## Task
Of the lines below, report only those that contain "monoid".
(Input data Opens)
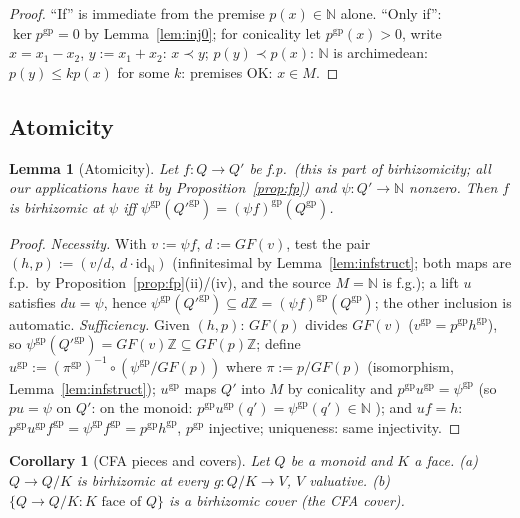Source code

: \documentclass[11pt]{article}
\newtheorem{lemma}[theorem]{Lemma}
\newtheorem{corollary}[theorem]{Corollary}
\theoremstyle{definition}
\newcommand{\gp}{\mathrm{gp}}
\newcommand{\Z}{\mathbb{Z}}
\begin{document}
\begin{proof}
``If'' is immediate from the premise $p(x)\in\mathbb N$ alone. ``Only
if'': $\ker p^{\gp}=0$ by Lemma~\ref{lem:inj0}; for conicality let
$p^{\gp}(x)>0$, write $x=x_1-x_2$, $y:=x_1+x_2$: $x\prec y$;
$p(y)\prec p(x)$: $\mathbb N$ is archimedean: $p(y)\le kp(x)$ for
some $k$: premises OK: $x\in M$.
\end{proof}

\subsection{Atomicity}

\begin{lemma}[Atomicity]\label{lem:atomic}
Let $f:Q\to Q'$ be f.p.\ \textup{(}this is part of birhizomicity;
all our applications have it by
Proposition~\ref{prop:fp}\textup{)} and
$\psi:Q'\to\mathbb N$ nonzero. Then $f$
is birhizomic at $\psi$ iff
$\psi^{\gp}(Q'^{\gp})=(\psi f)^{\gp}(Q^{\gp})$.
\end{lemma}

\begin{proof}
\emph{Necessity.} With $v:=\psi f$, $d:={GF}(v)$, test the pair
$(h,p):=(v/d,\ d\cdot\mathrm{id}_{\mathbb N})$
\textup{(}infinitesimal by Lemma~\ref{lem:infstruct}; both maps
are f.p.\ by Proposition~\ref{prop:fp}(ii)/(iv), and the source
$M=\mathbb N$ is f.g.\textup{)}; a lift $u$ satisfies $du=\psi$, hence
$\psi^{\gp}(Q'^{\gp})\subseteq d\Z=(\psi f)^{\gp}(Q^{\gp})$; the
other inclusion is automatic.
\emph{Sufficiency.} Given $(h,p)$: ${GF}(p)$ divides ${GF}(v)$
($v^{\gp}=p^{\gp}h^{\gp}$), so $\psi^{\gp}(Q'^{\gp})
={GF}(v)\Z\subseteq{GF}(p)\Z$; define
$u^{\gp}:=(\pi^{\gp})^{-1}\circ(\psi^{\gp}/{GF}(p))$ where
$\pi:=p/{GF}(p)$ (isomorphism, Lemma~\ref{lem:infstruct});
$u^{\gp}$ maps $Q'$ into $M$ by conicality and
$p^{\gp}u^{\gp}=\psi^{\gp}$ (so $pu=\psi$ on $Q'$: on the monoid:
$p^{\gp}u^{\gp}(q')=\psi^{\gp}(q')\in\mathbb N$ \checkmark); and
$uf=h$: $p^{\gp}u^{\gp}f^{\gp}=\psi^{\gp}f^{\gp}=p^{\gp}h^{\gp}$,
$p^{\gp}$ injective; uniqueness: same injectivity.
\end{proof}

\begin{corollary}[CFA pieces and covers]\label{cor:cfa}
Let $Q$ be a monoid and $K$ a face.
\textup{(}a\textup{)} $Q\to Q/K$ is birhizomic at every
$g:Q/K\to V$, $V$ valuative.
\textup{(}b\textup{)} $\{Q\to Q/K:K\text{ face of }Q\}$ is a
birhizomic cover \textup{(}the \emph{CFA cover}\textup{)}.
\end{corollary}
\end{document}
(Input data Closes)
## Answer to this exercise
$p^{\gp}u^{\gp}=\psi^{\gp}$ (so $pu=\psi$ on $Q'$: on the monoid:
Let $Q$ be a monoid and $K$ a face.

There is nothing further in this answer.